Ana Starovoitova

Personal information
- Nationality: Lithuanian
- Born: 10 February 1993 (age 33) Vilnius, Lithuania
- Weight: Lightweight

Boxing career

Medal record
Women's amateur boxing
Representing Lithuania
European Championships
| Bronze medal – third place | 2022 Budva | Lightweight |
| Bronze medal – third place | 2024 Belgrade | Lightweight |

= Ana Starovoitova =

Lithuanian boxer (born 1993)

Ana Starovoitova (born 10 February 1993) is a Lithuanian female boxer and 2022 IBA lightweight bronze medallist at European championships.

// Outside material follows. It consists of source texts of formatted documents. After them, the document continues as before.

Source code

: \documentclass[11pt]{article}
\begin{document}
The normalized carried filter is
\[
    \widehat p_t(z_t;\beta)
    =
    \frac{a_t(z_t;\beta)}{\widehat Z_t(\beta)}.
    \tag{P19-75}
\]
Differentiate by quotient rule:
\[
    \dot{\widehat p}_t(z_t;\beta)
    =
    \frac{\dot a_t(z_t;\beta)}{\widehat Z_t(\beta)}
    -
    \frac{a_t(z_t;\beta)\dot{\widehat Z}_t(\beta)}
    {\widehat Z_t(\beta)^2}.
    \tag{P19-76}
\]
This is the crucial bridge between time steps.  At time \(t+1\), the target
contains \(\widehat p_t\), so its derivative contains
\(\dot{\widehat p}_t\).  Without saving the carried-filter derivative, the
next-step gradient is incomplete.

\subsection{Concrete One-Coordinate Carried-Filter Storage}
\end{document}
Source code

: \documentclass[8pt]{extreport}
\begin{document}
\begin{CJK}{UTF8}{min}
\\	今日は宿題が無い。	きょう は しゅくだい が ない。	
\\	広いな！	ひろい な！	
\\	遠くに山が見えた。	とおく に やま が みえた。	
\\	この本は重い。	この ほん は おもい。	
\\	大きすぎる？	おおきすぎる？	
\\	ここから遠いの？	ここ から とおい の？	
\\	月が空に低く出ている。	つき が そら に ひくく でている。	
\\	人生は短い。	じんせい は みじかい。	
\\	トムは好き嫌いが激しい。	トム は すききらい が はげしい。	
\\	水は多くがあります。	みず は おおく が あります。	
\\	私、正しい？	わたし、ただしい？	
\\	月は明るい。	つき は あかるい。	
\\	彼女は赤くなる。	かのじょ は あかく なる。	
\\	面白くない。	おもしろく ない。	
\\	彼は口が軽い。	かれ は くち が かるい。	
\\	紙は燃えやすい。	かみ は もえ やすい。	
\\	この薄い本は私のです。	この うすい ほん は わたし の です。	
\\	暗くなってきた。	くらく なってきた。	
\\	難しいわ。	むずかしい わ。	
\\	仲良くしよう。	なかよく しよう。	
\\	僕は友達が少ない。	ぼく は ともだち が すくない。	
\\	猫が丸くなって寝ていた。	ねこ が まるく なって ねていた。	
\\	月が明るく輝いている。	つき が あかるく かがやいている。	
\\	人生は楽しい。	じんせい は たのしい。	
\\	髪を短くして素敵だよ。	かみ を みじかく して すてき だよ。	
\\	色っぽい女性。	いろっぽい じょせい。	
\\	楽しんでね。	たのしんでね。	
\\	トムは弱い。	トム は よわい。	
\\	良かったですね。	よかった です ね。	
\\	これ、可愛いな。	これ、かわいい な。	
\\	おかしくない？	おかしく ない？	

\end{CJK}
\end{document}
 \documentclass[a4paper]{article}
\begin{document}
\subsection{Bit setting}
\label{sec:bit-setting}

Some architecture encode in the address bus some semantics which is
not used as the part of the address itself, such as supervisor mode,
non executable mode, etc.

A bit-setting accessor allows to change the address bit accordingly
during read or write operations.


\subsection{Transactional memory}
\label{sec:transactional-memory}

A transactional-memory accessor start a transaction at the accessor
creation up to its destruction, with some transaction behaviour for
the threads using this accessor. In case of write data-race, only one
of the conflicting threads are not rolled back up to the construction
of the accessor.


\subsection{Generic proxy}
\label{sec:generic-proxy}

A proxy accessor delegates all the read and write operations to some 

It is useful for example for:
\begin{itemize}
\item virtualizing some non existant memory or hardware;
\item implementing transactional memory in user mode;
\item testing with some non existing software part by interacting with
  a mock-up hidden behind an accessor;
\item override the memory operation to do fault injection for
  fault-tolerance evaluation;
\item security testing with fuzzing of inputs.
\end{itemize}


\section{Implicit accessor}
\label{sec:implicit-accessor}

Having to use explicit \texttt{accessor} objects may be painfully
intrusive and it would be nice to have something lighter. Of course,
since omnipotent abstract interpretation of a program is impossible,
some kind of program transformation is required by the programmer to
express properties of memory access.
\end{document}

She is also an active boxing coach in Klaipėda boxing club Bokso Visata.

== Biography ==
At the 2022 IBA Women's World Boxing Championships Starovoitova lost her first match with Kiria Tapia of Puerto Rico.

At the 2022 Women's European Amateur Boxing Championships Starovoitova competed in the lightweight division. In the semifinal she lost to Czech Lenka Bernardova and was awarded bronze medal.

During 2022 Ukrainian refugee crisis, Starovoitova with her husband started a free boxing school for Ukrainian refugee children.

At the 2024 European championships, she won a bronze medal again after she forfeited her semifinal fight against Nune Asatryan from Russia as an act of support for Ukraine.